With the support of the United States and India Science and Technology Endowment Foundation (USISTEF) and Qualcomm
Design in India (QDIC), engineers from Alexapath developed a portable microscope system capable of taking glass Pap
Smear slides as an input and able to provide Computer Assisted Diagnosis (CAD). The CAD solution called AutoPap is able
to analyze the digitized mobile Whole Slide Image (mWSI)1 and determine whether or not there are abnormal cells present.

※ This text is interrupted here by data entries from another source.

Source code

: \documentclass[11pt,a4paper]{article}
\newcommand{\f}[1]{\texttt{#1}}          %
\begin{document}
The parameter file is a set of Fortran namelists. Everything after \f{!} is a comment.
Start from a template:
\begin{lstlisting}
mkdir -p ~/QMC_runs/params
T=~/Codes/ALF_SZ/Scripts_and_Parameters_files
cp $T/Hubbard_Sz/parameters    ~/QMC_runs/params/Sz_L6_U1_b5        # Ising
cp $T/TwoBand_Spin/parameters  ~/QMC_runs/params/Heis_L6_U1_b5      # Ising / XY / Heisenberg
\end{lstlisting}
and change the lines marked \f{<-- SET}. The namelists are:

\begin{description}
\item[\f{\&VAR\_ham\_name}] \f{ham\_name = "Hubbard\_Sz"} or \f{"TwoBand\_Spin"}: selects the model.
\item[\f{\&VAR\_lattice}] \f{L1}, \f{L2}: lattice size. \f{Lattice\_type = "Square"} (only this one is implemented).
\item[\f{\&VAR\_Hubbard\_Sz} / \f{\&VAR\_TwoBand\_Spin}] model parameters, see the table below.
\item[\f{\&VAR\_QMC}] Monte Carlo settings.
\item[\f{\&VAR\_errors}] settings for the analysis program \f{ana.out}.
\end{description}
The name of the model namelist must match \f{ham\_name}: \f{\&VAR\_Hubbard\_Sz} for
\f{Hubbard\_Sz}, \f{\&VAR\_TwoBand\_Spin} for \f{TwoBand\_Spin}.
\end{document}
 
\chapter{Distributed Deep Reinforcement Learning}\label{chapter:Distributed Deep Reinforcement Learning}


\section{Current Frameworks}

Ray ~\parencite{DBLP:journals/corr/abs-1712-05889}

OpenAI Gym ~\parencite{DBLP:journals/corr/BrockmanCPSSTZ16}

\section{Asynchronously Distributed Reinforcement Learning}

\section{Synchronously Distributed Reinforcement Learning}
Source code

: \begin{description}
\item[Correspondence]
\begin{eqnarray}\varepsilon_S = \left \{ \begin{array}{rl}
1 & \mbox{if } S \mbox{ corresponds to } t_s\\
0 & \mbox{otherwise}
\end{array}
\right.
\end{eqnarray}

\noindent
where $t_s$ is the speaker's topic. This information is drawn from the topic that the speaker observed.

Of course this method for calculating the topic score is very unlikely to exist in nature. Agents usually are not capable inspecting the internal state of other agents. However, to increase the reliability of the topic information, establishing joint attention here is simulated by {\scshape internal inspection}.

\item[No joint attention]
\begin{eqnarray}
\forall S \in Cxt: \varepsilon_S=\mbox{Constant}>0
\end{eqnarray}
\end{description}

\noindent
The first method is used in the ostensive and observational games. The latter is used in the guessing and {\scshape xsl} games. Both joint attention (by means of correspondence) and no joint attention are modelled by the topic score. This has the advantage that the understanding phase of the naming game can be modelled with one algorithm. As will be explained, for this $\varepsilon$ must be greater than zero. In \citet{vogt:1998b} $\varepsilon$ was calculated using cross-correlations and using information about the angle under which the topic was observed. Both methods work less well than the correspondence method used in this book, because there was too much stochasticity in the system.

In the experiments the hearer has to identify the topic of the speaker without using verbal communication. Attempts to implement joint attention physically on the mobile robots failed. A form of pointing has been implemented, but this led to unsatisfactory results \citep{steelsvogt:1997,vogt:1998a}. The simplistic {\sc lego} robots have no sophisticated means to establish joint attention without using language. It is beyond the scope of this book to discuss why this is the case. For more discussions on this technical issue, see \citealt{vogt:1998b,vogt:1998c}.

The microscope system - AiDA (Artificial intelligence Diagnostic Assistant) easily fits on any counter top and requires
no external wifi or expensive GPUs. The artificial intelligence is able to run on any device with a processor equal to
or better than the SnapDragon 820 chip. In order to succeed, the following four tasks were completed: 1- build a robotic
microscope capable of imaging glass slides, 2- develop software for acquisition and viewing of digitized glass slides,
3- create a Convolutional Neural Network (CNN) capable of classification and 4- deploy the software and Ai onto a
smartphone. The end to end solution including a microscope, camera, and smartphone is both portable and affordable. The
potential use for the system is akin to triage. With such a large number of women in India needing cervical cancer
screenings, a solution that can identify the presence of abnormal cells in pap smears and has a turn around time of less
than six minutes can prove a powerful ally - allowing human cytologists to only focus on the small number of cases
needing staging. Additionally since AutoPap functions as an “Assisted” Diagnosis, which does not require De Novo
classification, AutoPap maybe able to quickly enter the market. The work contained in this paper is the work of
Alexapath LLC with funding from the USISTEF and QDIC. There are no conflicts of interest to report.